Marwan mengungkapkan pesimisme. Faktanya, pemerintahan Jokowi dengan Sudirman Said sebagai Menteri ESDM-nya, sudah melanjutkan MoU tahun 2014 (era Presiden SBY), yaitu menyelesaikan enam poin renegoisiasi. Padahal, jika pemerintahan Jokowi bertekad menjadikan Indonesia berdaulat atas kekayaan tambangnya, Freeport harus diperintahkan tunduk kepada UU Minerba.
"Kita mau UU yang ada sekarang jadi pegangan pemerintah. Kasih Freeport pilihan,
take it or leave it. Jadi tidak ada perpanjangan sampai 2021 dan kita yang menentukan," tegas Marwan.
"Faktanya, kita sudah lanjutkan MoU dari pemerintahan SBY, kita sudah takluk dan biarkan ekspor mineral mentah sedangkan perusahaan dalam negeri tidak mendapat kesempatan yang sama, tidak adil," tambahnya.
Dia mengkritik kemampuan kinerja rezim Jokowi yang sudah memperpanjang MoU, ditambah lagi memberikan indikasi perpanjangan kontrak lewat surat Menteri ESDM Sudirman Said pada tanggal 7 Oktober 2015 kepada bos Freeport di Indonesia.
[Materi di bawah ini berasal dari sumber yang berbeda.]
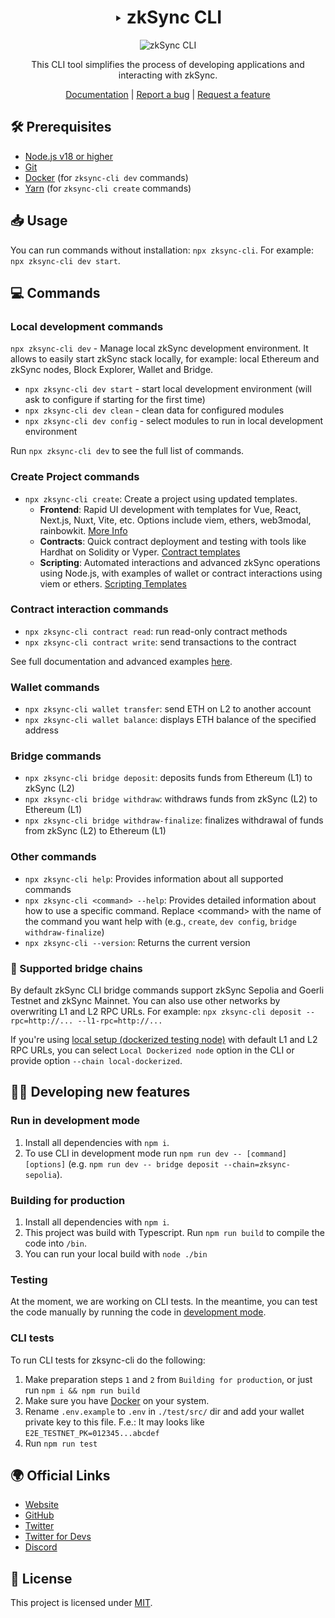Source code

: <div align="center">

# ‣ zkSync CLI 

![zkSync CLI](./zksync-cli-banner.png)

This CLI tool simplifies the process of developing applications and interacting with zkSync.

[Documentation](https://era.zksync.io/docs/tools/zksync-cli) | [Report a bug](https://github.com/matter-labs/zksync-cli/issues/new) | [Request a feature](https://github.com/matter-labs/zksync-cli/issues/new)

[pr-welcome]: https://img.shields.io/static/v1?color=indigo&label=PRs&style=flat&message=welcome

</div>

## 🛠 Prerequisites

- [Node.js v18 or higher](https://nodejs.org/en)
- [Git](https://git-scm.com/downloads)
- [Docker](https://www.docker.com/get-started/) (for `zksync-cli dev` commands)
- [Yarn](https://v3.yarnpkg.com/getting-started/install) (for `zksync-cli create` commands)

## 📥 Usage

You can run commands without installation: `npx zksync-cli`. For example: `npx zksync-cli dev start`.

## 💻 Commands

### Local development commands
`npx zksync-cli dev` - Manage local zkSync development environment. It allows to easily start zkSync stack locally, for example: local Ethereum and zkSync nodes, Block Explorer, Wallet and Bridge.

- `npx zksync-cli dev start` - start local development environment (will ask to configure if starting for the first time)
- `npx zksync-cli dev clean` - clean data for configured modules
- `npx zksync-cli dev config` - select modules to run in local development environment

Run `npx zksync-cli dev` to see the full list of commands.

### Create Project commands
- `npx zksync-cli create`: Create a project using updated templates.
  - **Frontend**: Rapid UI development with templates for Vue, React, Next.js, Nuxt, Vite, etc. Options include viem, ethers, web3modal, rainbowkit. [More Info](https://github.com/matter-labs/zksync-frontend-templates#readme)
  - **Contracts**: Quick contract deployment and testing with tools like Hardhat on Solidity or Vyper. [Contract templates](https://github.com/matter-labs/zksync-contract-templates#readme)
  - **Scripting**: Automated interactions and advanced zkSync operations using Node.js, with examples of wallet or contract interactions using viem or ethers. [Scripting Templates](https://github.com/matter-labs/zksync-scripting-templates#readme)

### Contract interaction commands
- `npx zksync-cli contract read`: run read-only contract methods
- `npx zksync-cli contract write`: send transactions to the contract

See full documentation and advanced examples [here](./docs/contract-interaction.md).

### Wallet commands
- `npx zksync-cli wallet transfer`: send ETH on L2 to another account
- `npx zksync-cli wallet balance`: displays ETH balance of the specified address

### Bridge commands
- `npx zksync-cli bridge deposit`: deposits funds from Ethereum (L1) to zkSync (L2)
- `npx zksync-cli bridge withdraw`: withdraws funds from zkSync (L2) to Ethereum (L1)
- `npx zksync-cli bridge withdraw-finalize`: finalizes withdrawal of funds from zkSync (L2) to Ethereum (L1)

### Other commands
- `npx zksync-cli help`: Provides information about all supported commands
- `npx zksync-cli <command> --help`: Provides detailed information about how to use a specific command. Replace \<command\> with the name of the command you want help with (e.g., `create`, `dev config`, `bridge withdraw-finalize`)
- `npx zksync-cli --version`: Returns the current version


### 🔗 Supported bridge chains

By default zkSync CLI bridge commands support zkSync Sepolia and Goerli Testnet and zkSync Mainnet. You can also use other networks by overwriting L1 and L2 RPC URLs. For example: `npx zksync-cli deposit --rpc=http://... --l1-rpc=http://...`

If you're using [local setup (dockerized testing node)](https://github.com/matter-labs/local-setup) with default L1 and L2 RPC URLs, you can select `Local Dockerized node` option in the CLI or provide option `--chain local-dockerized`.

## 👩‍💻 Developing new features

### Run in development mode

1. Install all dependencies with `npm i`.
2. To use CLI in development mode run `npm run dev -- [command] [options]` (e.g. `npm run dev -- bridge deposit --chain=zksync-sepolia`).

### Building for production

1. Install all dependencies with `npm i`.
2. This project was build with Typescript. Run `npm run build` to compile the code into `/bin`.
3. You can run your local build with `node ./bin`

### Testing

At the moment, we are working on CLI tests.
In the meantime, you can test the code manually by running the code in [development mode](#run-in-development-mode).

### CLI tests

To run CLI tests for zksync-cli do the following:
1. Make preparation steps `1` and `2` from `Building for production`, or just run `npm i && npm run build` 
3. Make sure you have [Docker](https://docs.docker.com/engine/install/) on your system.
4. Rename `.env.example` to `.env` in `./test/src/` dir and add your wallet private key to this file. F.e.: It may looks like `E2E_TESTNET_PK=012345...abcdef`
5. Run `npm run test`

## 🌍 Official Links

- [Website](https://zksync.io/)
- [GitHub](https://github.com/matter-labs)
- [Twitter](https://twitter.com/zksync)
- [Twitter for Devs](https://twitter.com/zkSyncDevs)
- [Discord](https://join.zksync.dev/)

## 📜 License

This project is licensed under [MIT](./LICENSE-MIT).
"Surat itu, oleh Freeport dirilis di sana (Amerika Serikat), dalam bentuk pernyataan bahwa Freeport sudah dapat landasan legal untuk memperpanjang kontrak. Artinya, ini (pemerintahan Jokowi) sudah takluk. Jadi, bicara kedaualatan tak bisa kita harapkan dari yang sekarang ini," tegasnya.